- Your objective
Lines holding the word "encounters" must be located in the listing below and copied.

═══ Material to process ═══

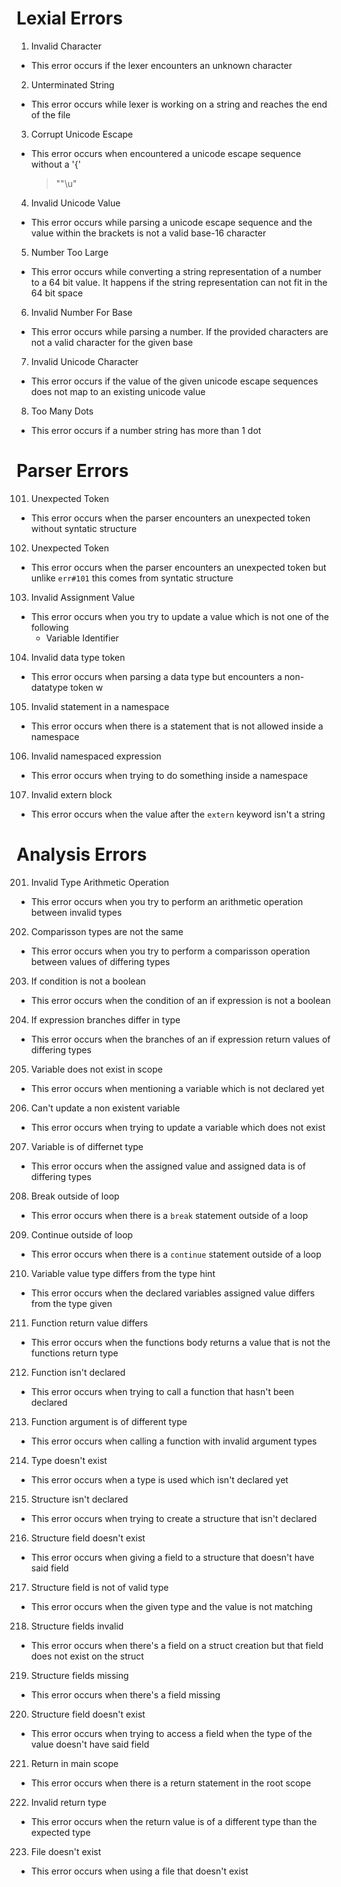 # Lexial Errors
001) Invalid Character  
- This error occurs if the lexer encounters an unknown character

002) Unterminated String  
- This error occurs while lexer is working on a string and reaches the end of the file

003) Corrupt Unicode Escape  
- This error occurs when encountered a unicode escape sequence without a '{'
    > "\"\\u"

004) Invalid Unicode Value  
- This error occurs while parsing a unicode escape sequence and the value within the brackets is not a valid base-16 character

005) Number Too Large  
- This error occurs while converting a string representation of a number to a 64 bit value. It happens if the string representation can not fit in the 64 bit space

006) Invalid Number For Base
- This error occurs while parsing a number. If the provided characters are not a valid character for the given base

007) Invalid Unicode Character
- This error occurs if the value of the given unicode escape sequences does not map to an existing unicode value

008) Too Many Dots
- This error occurs if a number string has more than 1 dot


# Parser Errors
101) Unexpected Token
- This error occurs when the parser encounters an unexpected token without syntatic structure

102) Unexpected Token
- This error occurs when the parser encounters an unexpected token but unlike `err#101` this comes from syntatic structure

103) Invalid Assignment Value
- This error occurs when you try to update a value which is not one of the following
    - Variable Identifier

104) Invalid data type token
- This error occurs when parsing a data type but encounters a non-datatype token w

105) Invalid statement in a namespace
- This error occurs when there is a statement that is not allowed inside a namespace

106) Invalid namespaced expression
- This error occurs when trying to do something inside a namespace

107) Invalid extern block
- This error occurs when the value after the `extern` keyword isn't a string


# Analysis Errors
201) Invalid Type Arithmetic Operation
- This error occurs when you try to perform an arithmetic operation between invalid types

202) Comparisson types are not the same
- This error occurs when you try to perform a comparisson operation between values of differing types

203) If condition is not a boolean
- This error occurs when the condition of an if expression is not a boolean

204) If expression branches differ in type
- This error occurs when the branches of an if expression return values of differing types

205) Variable does not exist in scope
- This error occurs when mentioning a variable which is not declared yet

206) Can't update a non existent variable
- This error occurs when trying to update a variable which does not exist

207) Variable is of differnet type
- This error occurs when the assigned value and assigned data is of differing types

208) Break outside of loop
- This error occurs when there is a `break` statement outside of a loop

209) Continue outside of loop
- This error occurs when there is a `continue` statement outside of a loop

210) Variable value type differs from the type hint
- This error occurs when the declared variables assigned value differs from the type given

211) Function return value differs
- This error occurs when the functions body returns a value that is not the functions return type

212) Function isn't declared
- This error occurs when trying to call a function that hasn't been declared

213) Function argument is of different type
- This error occurs when calling a function with invalid argument types

214) Type doesn't exist
- This error occurs when a type is used which isn't declared yet

215) Structure isn't declared
- This error occurs when trying to create a structure that isn't declared

216) Structure field doesn't exist
- This error occurs when giving a field to a structure that doesn't have said field

217) Structure field is not of valid type
- This error occurs when the given type and the value is not matching

218) Structure fields invalid
- This error occurs when there's a field on a struct creation but that field does not exist on the struct

219) Structure fields missing
- This error occurs when there's a field missing

220) Structure field doesn't exist
- This error occurs when trying to access a field when the type of the value doesn't have said field

221) Return in main scope
- This error occurs when there is a return statement in the root scope

222) Invalid return type
- This error occurs when the return value is of a different type than the expected type

223) File doesn't exist
- This error occurs when using a file that doesn't exist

═══

- Written solution
- This error occurs if the lexer encounters an unknown character
- This error occurs when the parser encounters an unexpected token without syntatic structure
- This error occurs when the parser encounters an unexpected token but unlike `err#101` this comes from syntatic structure
- This error occurs when parsing a data type but encounters a non-datatype token w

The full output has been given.